No. iBoxTool last had any reported success on iOS 12 and earlier. Apple closed the local-flag bypass path in iOS 14, and the tool hasn’t received an update since.
What’s the difference between iBoxTool and paid services like AppleiPhoneUnlock?
iBoxTool is a local PC utility that tries to flip a device-side flag. Paid services like AppleiPhoneUnlock submit your IMEI to a database that may overlap with carrier or Apple records to release the lock. The paid services charge real money and have customer support, refund policies, and named operators. Neither one can bypass a genuine, server-side activation lock on a device that isn’t yours.
Is using iBoxTool 2020 illegal in the US?
Using it on your own device with proof of purchase is legal but pointless because the tool doesn’t work. On any other device, you’re inside the Computer Fraud and Abuse Act.
Will running iBoxTool void my Apple warranty?
Yes. Apple’s warranty terms exclude damage caused by unauthorized software modifications, and running iBoxTool flags your device in Apple’s diagnostic logs even if the tool fails to do anything useful.

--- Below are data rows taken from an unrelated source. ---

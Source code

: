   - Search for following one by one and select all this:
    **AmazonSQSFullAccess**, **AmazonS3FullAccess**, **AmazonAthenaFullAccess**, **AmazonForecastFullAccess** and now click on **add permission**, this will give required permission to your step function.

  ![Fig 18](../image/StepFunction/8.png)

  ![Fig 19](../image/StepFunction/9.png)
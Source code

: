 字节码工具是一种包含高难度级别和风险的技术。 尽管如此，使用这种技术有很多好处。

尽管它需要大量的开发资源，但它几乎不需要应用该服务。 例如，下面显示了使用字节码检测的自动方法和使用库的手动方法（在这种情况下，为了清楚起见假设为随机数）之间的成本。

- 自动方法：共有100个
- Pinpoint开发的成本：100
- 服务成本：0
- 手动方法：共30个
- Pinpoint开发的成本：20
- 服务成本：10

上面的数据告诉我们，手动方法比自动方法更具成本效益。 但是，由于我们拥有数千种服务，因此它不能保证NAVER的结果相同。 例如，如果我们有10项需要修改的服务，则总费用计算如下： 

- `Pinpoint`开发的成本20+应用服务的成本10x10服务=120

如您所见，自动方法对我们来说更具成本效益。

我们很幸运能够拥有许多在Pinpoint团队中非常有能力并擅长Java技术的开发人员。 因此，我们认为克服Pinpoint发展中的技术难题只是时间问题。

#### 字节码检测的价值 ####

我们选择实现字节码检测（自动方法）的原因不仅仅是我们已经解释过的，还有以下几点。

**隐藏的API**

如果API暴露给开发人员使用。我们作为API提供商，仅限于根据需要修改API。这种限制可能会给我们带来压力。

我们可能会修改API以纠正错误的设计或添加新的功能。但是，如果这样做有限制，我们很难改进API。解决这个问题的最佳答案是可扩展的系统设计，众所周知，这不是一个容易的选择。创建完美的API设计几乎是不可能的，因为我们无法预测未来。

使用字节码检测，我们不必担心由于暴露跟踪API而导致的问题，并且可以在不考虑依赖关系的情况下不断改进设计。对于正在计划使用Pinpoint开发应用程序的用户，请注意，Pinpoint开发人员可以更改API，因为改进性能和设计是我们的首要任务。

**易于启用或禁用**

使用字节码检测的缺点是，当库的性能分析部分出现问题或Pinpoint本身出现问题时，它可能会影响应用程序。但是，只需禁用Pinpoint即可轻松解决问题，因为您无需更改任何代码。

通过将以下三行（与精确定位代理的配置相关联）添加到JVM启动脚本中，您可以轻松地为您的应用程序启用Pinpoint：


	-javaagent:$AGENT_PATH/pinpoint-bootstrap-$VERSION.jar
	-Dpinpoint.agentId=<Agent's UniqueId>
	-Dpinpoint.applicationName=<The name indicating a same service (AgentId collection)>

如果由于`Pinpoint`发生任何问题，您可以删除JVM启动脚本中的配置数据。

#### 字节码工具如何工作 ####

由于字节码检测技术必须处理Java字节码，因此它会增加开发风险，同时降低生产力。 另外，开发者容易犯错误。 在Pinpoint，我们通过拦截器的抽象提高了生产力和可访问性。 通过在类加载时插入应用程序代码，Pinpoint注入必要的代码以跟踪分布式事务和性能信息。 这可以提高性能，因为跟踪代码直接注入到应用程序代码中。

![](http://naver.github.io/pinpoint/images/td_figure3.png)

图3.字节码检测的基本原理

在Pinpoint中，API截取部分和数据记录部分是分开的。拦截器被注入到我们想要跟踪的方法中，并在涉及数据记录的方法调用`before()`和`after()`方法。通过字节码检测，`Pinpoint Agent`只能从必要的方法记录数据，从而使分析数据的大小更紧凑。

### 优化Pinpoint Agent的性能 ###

That flag can void coverage on later service visits, and if the tool actually bricks the device, you pay full out-of-warranty repair pricing on top of whatever was already wrong.
Are there any safe alternatives for activation lock removal?
The only fully safe path is Apple itself. Use iforgot.apple.com for password recovery on your own account, contact Apple Support with proof of purchase for used-device cases, or visit an Apple Store Genius Bar. Paid utilities handle a few legitimate adjacent scenarios on older iOS, but they can’t remove a server-enforced activation lock any more reliably than iBoxTool can.
Where can I check if a used iPhone is activation locked before I buy?
Apple killed the public checker in 2017. Ask the seller to factory-reset and complete the setup screen in front of you. If setup finishes without an Apple ID prompt, the lock is off.